• Task prompt
Please reproduce the records, omitting nothing and changing nothing.

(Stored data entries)
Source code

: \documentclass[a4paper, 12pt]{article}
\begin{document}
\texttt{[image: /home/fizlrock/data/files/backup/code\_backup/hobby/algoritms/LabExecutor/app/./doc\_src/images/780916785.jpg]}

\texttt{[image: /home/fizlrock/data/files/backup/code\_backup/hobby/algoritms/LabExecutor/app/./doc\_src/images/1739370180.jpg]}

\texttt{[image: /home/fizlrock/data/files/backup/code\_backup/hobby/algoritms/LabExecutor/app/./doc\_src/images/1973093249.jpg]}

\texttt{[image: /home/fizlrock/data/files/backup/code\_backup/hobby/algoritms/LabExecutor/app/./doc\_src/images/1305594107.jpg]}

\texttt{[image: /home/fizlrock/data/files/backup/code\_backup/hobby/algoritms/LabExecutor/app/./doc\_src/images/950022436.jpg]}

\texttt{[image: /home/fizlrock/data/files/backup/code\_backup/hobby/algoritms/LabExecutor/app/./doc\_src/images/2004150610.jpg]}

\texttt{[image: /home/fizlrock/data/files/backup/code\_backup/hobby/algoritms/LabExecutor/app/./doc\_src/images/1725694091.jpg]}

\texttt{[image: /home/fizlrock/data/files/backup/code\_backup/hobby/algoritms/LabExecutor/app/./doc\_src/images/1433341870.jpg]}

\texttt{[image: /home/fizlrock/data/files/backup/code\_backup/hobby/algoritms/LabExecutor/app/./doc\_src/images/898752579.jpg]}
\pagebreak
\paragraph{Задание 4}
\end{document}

• Task solution
Source code

: \documentclass[a4paper, 12pt]{article}
\begin{document}
\texttt{[image: /home/fizlrock/data/files/backup/code\_backup/hobby/algoritms/LabExecutor/app/./doc\_src/images/780916785.jpg]}

\texttt{[image: /home/fizlrock/data/files/backup/code\_backup/hobby/algoritms/LabExecutor/app/./doc\_src/images/1739370180.jpg]}

\texttt{[image: /home/fizlrock/data/files/backup/code\_backup/hobby/algoritms/LabExecutor/app/./doc\_src/images/1973093249.jpg]}

\texttt{[image: /home/fizlrock/data/files/backup/code\_backup/hobby/algoritms/LabExecutor/app/./doc\_src/images/1305594107.jpg]}

\texttt{[image: /home/fizlrock/data/files/backup/code\_backup/hobby/algoritms/LabExecutor/app/./doc\_src/images/950022436.jpg]}

\texttt{[image: /home/fizlrock/data/files/backup/code\_backup/hobby/algoritms/LabExecutor/app/./doc\_src/images/2004150610.jpg]}

\texttt{[image: /home/fizlrock/data/files/backup/code\_backup/hobby/algoritms/LabExecutor/app/./doc\_src/images/1725694091.jpg]}

\texttt{[image: /home/fizlrock/data/files/backup/code\_backup/hobby/algoritms/LabExecutor/app/./doc\_src/images/1433341870.jpg]}

\texttt{[image: /home/fizlrock/data/files/backup/code\_backup/hobby/algoritms/LabExecutor/app/./doc\_src/images/898752579.jpg]}
\pagebreak
\paragraph{Задание 4}
\end{document}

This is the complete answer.